◆ The data:
• • • • • • •

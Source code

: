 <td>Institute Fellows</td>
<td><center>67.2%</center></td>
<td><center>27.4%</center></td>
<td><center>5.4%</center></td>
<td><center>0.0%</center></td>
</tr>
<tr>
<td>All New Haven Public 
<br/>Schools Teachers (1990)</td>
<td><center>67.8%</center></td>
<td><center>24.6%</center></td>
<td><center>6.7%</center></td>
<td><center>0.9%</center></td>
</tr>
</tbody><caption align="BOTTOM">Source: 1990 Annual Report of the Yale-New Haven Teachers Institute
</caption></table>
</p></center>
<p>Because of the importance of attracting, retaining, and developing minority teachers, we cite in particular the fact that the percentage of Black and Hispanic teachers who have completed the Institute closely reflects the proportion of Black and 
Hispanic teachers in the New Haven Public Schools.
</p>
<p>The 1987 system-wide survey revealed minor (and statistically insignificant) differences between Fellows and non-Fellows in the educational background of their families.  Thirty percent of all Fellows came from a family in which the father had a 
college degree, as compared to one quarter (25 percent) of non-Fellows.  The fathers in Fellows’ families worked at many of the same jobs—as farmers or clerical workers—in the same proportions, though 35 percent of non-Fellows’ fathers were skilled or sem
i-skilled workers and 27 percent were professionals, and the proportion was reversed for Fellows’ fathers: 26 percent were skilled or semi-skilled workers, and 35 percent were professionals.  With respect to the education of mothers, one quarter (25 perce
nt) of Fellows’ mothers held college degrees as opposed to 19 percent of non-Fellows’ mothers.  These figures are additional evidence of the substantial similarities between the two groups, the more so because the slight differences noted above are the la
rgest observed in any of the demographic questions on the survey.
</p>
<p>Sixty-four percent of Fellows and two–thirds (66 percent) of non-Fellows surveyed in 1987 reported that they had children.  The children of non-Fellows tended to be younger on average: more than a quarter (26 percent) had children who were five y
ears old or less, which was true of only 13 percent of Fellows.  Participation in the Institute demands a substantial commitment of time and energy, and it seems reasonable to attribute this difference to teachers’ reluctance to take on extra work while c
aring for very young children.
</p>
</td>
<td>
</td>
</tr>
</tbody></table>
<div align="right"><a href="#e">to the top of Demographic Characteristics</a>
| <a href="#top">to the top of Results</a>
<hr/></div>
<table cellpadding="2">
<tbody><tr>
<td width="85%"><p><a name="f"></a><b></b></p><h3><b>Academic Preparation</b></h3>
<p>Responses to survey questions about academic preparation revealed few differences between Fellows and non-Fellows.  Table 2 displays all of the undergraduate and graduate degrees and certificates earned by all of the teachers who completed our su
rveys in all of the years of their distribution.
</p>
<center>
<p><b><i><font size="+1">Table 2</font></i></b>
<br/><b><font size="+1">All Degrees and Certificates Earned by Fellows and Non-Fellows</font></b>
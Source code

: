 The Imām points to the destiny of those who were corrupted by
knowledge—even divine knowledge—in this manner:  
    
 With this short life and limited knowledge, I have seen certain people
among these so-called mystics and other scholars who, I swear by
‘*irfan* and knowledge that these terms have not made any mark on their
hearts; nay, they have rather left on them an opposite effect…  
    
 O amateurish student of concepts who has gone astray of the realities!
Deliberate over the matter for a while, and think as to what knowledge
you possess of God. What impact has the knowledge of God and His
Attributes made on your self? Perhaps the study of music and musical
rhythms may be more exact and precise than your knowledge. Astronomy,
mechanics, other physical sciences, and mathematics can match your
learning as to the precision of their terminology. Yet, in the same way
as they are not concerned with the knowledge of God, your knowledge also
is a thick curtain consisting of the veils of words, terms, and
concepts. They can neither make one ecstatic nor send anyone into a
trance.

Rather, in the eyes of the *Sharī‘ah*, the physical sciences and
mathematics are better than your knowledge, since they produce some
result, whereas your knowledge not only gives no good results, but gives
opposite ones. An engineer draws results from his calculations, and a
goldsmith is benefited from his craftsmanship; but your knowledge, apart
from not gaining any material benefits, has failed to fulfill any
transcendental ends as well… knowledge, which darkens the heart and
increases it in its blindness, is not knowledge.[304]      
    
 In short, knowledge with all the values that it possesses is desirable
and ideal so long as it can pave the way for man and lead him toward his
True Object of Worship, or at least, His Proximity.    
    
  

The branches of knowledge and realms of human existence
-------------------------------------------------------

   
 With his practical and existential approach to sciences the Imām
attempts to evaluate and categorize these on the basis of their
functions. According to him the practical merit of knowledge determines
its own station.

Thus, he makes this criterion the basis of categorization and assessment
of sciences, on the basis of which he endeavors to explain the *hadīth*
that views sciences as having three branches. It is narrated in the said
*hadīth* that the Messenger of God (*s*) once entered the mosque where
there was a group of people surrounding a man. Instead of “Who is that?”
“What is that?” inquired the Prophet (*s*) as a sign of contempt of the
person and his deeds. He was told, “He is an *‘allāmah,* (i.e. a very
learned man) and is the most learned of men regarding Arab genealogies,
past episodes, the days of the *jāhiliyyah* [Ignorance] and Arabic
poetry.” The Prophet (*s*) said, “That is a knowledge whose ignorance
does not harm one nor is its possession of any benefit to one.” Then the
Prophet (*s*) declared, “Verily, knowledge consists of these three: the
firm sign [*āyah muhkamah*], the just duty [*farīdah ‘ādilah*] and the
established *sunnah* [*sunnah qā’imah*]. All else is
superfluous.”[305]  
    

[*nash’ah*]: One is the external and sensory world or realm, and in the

• • • • • • •

◆ What is being asked:
Scan the records above, then copy out each line that mentions "your".

◆ Answer area:
Attributes made on your self? Perhaps the study of music and musical
rhythms may be more exact and precise than your knowledge. Astronomy,
mechanics, other physical sciences, and mathematics can match your
as they are not concerned with the knowledge of God, your knowledge also
mathematics are better than your knowledge, since they produce some
result, whereas your knowledge not only gives no good results, but gives
goldsmith is benefited from his craftsmanship; but your knowledge, apart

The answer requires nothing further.